▶ TASK TO CARRY OUT: Without including any pictures, write out the data below exactly.
┌──
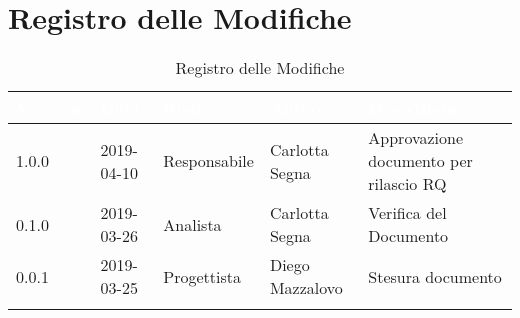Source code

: \newpage

\section*{Registro delle Modifiche}

\begin{center}
\begin{longtable}[c]{|m{}|m{}|m{}|m{}|p{}|}
\hline
\rowcolor{bluelogo}\textbf{\textcolor{white}{Versione}} & \textbf{\textcolor{white}{Data}} & \textbf{\textcolor{white}{Ruolo}} & \textbf{\textcolor{white}{Autore}} & \textbf{\textcolor{white}{Descrizione}}\\
\hline \hline
\endfirsthead
1.0.0 & 2019-04-10 & Responsabile & Carlotta Segna & Approvazione documento per rilascio RQ \\
\hline
\rowcolor{grigio}0.1.0 & 2019-03-26 & Analista & Carlotta Segna & Verifica del Documento \\
\hline
0.0.1 & 2019-03-25 & Progettista & Diego Mazzalovo & Stesura documento \\
\hline
\caption{Registro delle Modifiche}
\end{longtable}
\end{center}
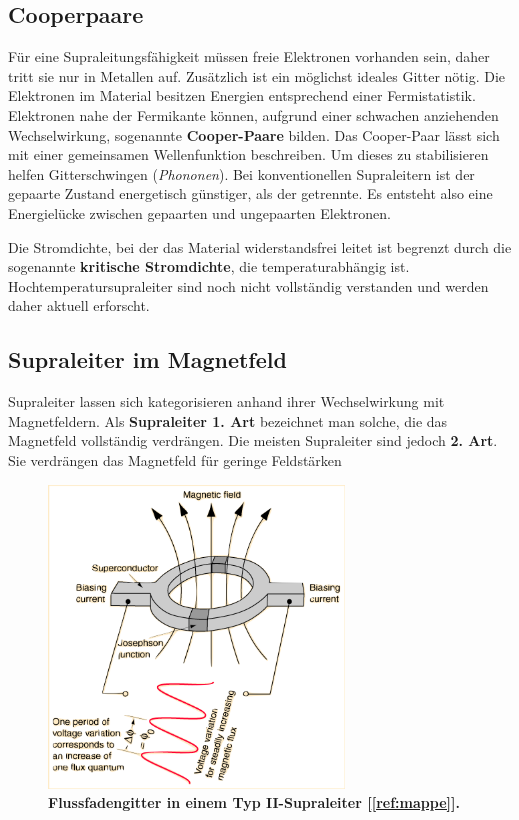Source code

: \documentclass[a4paper,ngerman]{scrartcl}
\begin{document}
\subsection{Cooperpaare}

Für eine Supraleitungsfähigkeit müssen freie Elektronen vorhanden sein, daher tritt sie nur in Metallen auf.
Zusätzlich ist ein möglichst ideales Gitter nötig.
Die Elektronen im Material besitzen Energien entsprechend einer Fermistatistik.
Elektronen nahe der Fermikante können, aufgrund einer schwachen anziehenden Wechselwirkung, sogenannte \textbf{Cooper-Paare} bilden.
Das Cooper-Paar lässt sich mit einer gemeinsamen Wellenfunktion beschreiben. 
Um dieses zu stabilisieren helfen Gitterschwingen (\textit{Phononen}). 
Bei konventionellen Supraleitern ist der gepaarte Zustand energetisch günstiger, als der getrennte.
Es entsteht also eine Energielücke zwischen gepaarten und ungepaarten Elektronen. 

Die Stromdichte, bei der das Material widerstandsfrei leitet ist begrenzt durch die sogenannte \textbf{kritische Stromdichte}, die temperaturabhängig ist.
Hochtemperatursupraleiter sind noch nicht vollständig verstanden und werden daher aktuell erforscht.



\subsection{Supraleiter im Magnetfeld}

Supraleiter lassen sich kategorisieren anhand ihrer Wechselwirkung mit Magnetfeldern. Als \textbf{Supraleiter 1. Art} bezeichnet man solche, die das Magnetfeld vollständig verdrängen.  
Die meisten Supraleiter sind jedoch \textbf{2. Art}.
Sie verdrängen das Magnetfeld für geringe Feldstärken


\begin{figure}
\centering
\includegraphics[width=0.7\textwidth]{abbildungen/squide.png}
\caption[Versuchsplatz]{\textbf{Flussfadengitter in einem Typ II-Supraleiter [\ref{ref:mappe}].}}
\label{fig:typII}
\end{figure}
\end{document}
└──
▶ TASK SOLUTION:
Source code

: \newpage

\section*{Registro delle Modifiche}

\begin{center}
\begin{longtable}[c]{|m{}|m{}|m{}|m{}|p{}|}
\hline
\rowcolor{bluelogo}\textbf{\textcolor{white}{Versione}} & \textbf{\textcolor{white}{Data}} & \textbf{\textcolor{white}{Ruolo}} & \textbf{\textcolor{white}{Autore}} & \textbf{\textcolor{white}{Descrizione}}\\
\hline \hline
\endfirsthead
1.0.0 & 2019-04-10 & Responsabile & Carlotta Segna & Approvazione documento per rilascio RQ \\
\hline
\rowcolor{grigio}0.1.0 & 2019-03-26 & Analista & Carlotta Segna & Verifica del Documento \\
\hline
0.0.1 & 2019-03-25 & Progettista & Diego Mazzalovo & Stesura documento \\
\hline
\caption{Registro delle Modifiche}
\end{longtable}
\end{center}
Source code

: \documentclass[a4paper,ngerman]{scrartcl}
\begin{document}
\subsection{Cooperpaare}

Für eine Supraleitungsfähigkeit müssen freie Elektronen vorhanden sein, daher tritt sie nur in Metallen auf.
Zusätzlich ist ein möglichst ideales Gitter nötig.
Die Elektronen im Material besitzen Energien entsprechend einer Fermistatistik.
Elektronen nahe der Fermikante können, aufgrund einer schwachen anziehenden Wechselwirkung, sogenannte \textbf{Cooper-Paare} bilden.
Das Cooper-Paar lässt sich mit einer gemeinsamen Wellenfunktion beschreiben. 
Um dieses zu stabilisieren helfen Gitterschwingen (\textit{Phononen}). 
Bei konventionellen Supraleitern ist der gepaarte Zustand energetisch günstiger, als der getrennte.
Es entsteht also eine Energielücke zwischen gepaarten und ungepaarten Elektronen. 

Die Stromdichte, bei der das Material widerstandsfrei leitet ist begrenzt durch die sogenannte \textbf{kritische Stromdichte}, die temperaturabhängig ist.
Hochtemperatursupraleiter sind noch nicht vollständig verstanden und werden daher aktuell erforscht.



\subsection{Supraleiter im Magnetfeld}

Supraleiter lassen sich kategorisieren anhand ihrer Wechselwirkung mit Magnetfeldern. Als \textbf{Supraleiter 1. Art} bezeichnet man solche, die das Magnetfeld vollständig verdrängen.  
Die meisten Supraleiter sind jedoch \textbf{2. Art}.
Sie verdrängen das Magnetfeld für geringe Feldstärken


\begin{figure}
\centering
\includegraphics[width=0.7\textwidth]{abbildungen/squide.png}
\caption[Versuchsplatz]{\textbf{Flussfadengitter in einem Typ II-Supraleiter [\ref{ref:mappe}].}}
\label{fig:typII}
\end{figure}
\end{document}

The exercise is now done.